When I wrote this poem I really did not know how to approach accents. I guess now I somewhat understand that you can sound out a word to make a correct accent but I did not understand that then. Thanks for your comments as well, they were most appreciated.

----------


## YesNo

> I did not know the last two words of a line in an English sonnet were supposed to rhyme. This is my first time hearing of this. I thought it was just the last words of the line.


It is only the part starting with the last accented syllable that is included in the rhyme. In iambic pentameter that is usually the last syllable unless the meter is irregular. Since "Grace me" is accented on "Grace" it means the meter is irregular and one has to consider two syllables for the rhyme. Something like "face me" would rhyme, but "wholly free" would not because the word "free" is accented, that is stressed more. An accented "free" does not rhyme with an unaccented "me" although as words outside of a metrical context they are rhymes.

----------


## desiresjab

I have certainly enjoyed the submissions so far, folks, and look forward to more. I like to let poems explain themselves.

My own poetry has tried many different approaches. I tried some forms extensively I cannot remember the name of. Out of forty or fifty shape poems, I got two that I thought were good enough for me.
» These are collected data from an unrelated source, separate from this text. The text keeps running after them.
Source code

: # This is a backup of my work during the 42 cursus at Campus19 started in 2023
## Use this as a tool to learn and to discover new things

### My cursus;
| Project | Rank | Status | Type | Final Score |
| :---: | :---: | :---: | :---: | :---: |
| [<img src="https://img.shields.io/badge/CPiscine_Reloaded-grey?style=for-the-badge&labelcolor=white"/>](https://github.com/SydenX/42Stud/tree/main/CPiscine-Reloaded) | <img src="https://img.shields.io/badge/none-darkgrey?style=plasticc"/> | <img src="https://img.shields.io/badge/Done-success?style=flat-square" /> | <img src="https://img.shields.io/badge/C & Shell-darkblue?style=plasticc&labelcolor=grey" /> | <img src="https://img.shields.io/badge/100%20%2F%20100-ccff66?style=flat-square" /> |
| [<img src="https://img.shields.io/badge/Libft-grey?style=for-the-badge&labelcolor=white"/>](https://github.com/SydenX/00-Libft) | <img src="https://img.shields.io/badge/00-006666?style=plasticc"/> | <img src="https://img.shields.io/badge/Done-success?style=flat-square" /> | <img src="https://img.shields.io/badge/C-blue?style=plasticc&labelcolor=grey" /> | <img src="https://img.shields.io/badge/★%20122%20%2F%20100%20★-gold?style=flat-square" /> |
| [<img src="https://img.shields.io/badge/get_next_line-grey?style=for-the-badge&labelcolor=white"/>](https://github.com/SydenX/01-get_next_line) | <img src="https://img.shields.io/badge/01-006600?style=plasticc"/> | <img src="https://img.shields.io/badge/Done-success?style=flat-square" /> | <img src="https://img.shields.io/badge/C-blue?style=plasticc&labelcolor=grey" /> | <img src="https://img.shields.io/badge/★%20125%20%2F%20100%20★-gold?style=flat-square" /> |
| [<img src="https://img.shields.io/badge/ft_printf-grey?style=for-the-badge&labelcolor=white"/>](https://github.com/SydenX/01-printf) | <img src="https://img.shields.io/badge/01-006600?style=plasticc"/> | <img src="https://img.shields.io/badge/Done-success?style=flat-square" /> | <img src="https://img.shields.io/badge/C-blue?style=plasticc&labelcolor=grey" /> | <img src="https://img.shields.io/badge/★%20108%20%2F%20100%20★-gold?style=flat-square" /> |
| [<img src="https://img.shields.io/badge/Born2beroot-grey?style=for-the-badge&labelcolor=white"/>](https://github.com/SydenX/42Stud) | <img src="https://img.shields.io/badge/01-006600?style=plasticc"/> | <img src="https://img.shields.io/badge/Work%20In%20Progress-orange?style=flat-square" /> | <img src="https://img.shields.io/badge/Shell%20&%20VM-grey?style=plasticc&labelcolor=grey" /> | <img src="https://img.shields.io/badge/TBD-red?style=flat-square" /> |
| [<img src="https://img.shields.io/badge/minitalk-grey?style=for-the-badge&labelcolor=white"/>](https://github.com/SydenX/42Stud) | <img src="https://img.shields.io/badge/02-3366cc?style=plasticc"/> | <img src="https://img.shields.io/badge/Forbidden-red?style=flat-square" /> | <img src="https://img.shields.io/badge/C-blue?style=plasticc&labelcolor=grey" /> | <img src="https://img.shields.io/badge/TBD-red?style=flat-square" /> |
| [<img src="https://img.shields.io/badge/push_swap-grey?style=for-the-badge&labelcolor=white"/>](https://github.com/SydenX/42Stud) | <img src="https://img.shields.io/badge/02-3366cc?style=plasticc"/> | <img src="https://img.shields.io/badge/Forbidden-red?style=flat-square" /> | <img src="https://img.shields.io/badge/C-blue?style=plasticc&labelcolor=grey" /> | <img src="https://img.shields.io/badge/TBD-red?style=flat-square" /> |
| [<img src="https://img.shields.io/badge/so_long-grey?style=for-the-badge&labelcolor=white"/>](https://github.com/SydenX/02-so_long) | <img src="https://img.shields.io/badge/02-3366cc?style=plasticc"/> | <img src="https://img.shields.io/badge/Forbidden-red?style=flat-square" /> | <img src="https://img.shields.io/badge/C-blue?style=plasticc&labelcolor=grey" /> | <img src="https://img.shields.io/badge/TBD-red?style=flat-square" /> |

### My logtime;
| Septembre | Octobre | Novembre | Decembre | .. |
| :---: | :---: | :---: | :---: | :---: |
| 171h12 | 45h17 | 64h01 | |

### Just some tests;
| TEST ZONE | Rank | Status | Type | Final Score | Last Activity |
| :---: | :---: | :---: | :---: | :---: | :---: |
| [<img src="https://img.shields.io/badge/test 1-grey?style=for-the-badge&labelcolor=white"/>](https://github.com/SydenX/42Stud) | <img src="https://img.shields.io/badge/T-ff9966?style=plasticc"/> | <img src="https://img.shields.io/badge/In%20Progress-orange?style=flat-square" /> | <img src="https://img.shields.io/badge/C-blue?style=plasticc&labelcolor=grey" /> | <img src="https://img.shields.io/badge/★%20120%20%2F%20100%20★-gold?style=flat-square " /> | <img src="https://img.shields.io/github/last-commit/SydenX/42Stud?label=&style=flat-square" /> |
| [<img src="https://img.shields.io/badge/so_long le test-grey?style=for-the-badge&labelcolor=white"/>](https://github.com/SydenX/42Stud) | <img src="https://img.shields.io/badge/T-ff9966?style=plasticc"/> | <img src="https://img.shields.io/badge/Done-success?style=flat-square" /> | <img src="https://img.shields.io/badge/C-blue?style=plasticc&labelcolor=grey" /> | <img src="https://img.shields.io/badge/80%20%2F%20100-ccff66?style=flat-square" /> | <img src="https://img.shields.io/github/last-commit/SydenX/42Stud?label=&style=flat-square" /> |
Mixing forms within the same poem without section markers, is something else I find myself doing. If something comes out this way, and it is cohesive and you think really good, and it reads right, is there any reason to feel like less of a technician than you should be? Maybe you are more of a technician. More often than trying to make a form work, we poets simply find ourselves trying to make the poem work, and we do not care what it is that makes it work--we'll take it!

There are moods and tempos you can only get out of free verse. What if you feel the need for one of these somewhere in a versed rhyming poem? Or what if the poem just meanders that way and turns out really good? Are you going to destroy it because it breaks form? You have just been caught being creative, should you destroy the evidence before the poem tells on you?

Try anything. Great poets are always great critics of their own poetry, even when not of others'. They generally know if they have written an A, B, C, D or F. You cannot be a great poet without being a great critic of your own work. You learn to overlook everything but the words on the page, so you can judge your poem as if it comes from a stranger. When honesty is talked about in literature, I believe this is one of the things meant.

One thing I hope to accomplish here is to help people become great critics of their own work, through seeing criticism of that work. A lot of such discernment must come from observing the masters themselves closely, however.

----------


## tailor STATELY

I've been enjoying this thread.

I agree with your overview in #39. Having a critical eye for one's own works is very important. I read and study poetry tirelessly. As one writes though, I realize that the written word is fluid and may be edited ad nauseum. I've heard of writing with the intent of leaving one's poem raw and left alone, and have tried this approach many times, but some of my best poetry has gone through a revision or two before posting, and then perhaps more revisions on the digital page - which I generally note when revisions are made. All my poems on my web page https://sites.google.com/site/apoetingardenvalley/ are ever on review, and one "Sisyphus; and Sun Wukong, the Monkey King" I have contemplated upon more than others - I will pull the trigger on revising that poem soon I hope.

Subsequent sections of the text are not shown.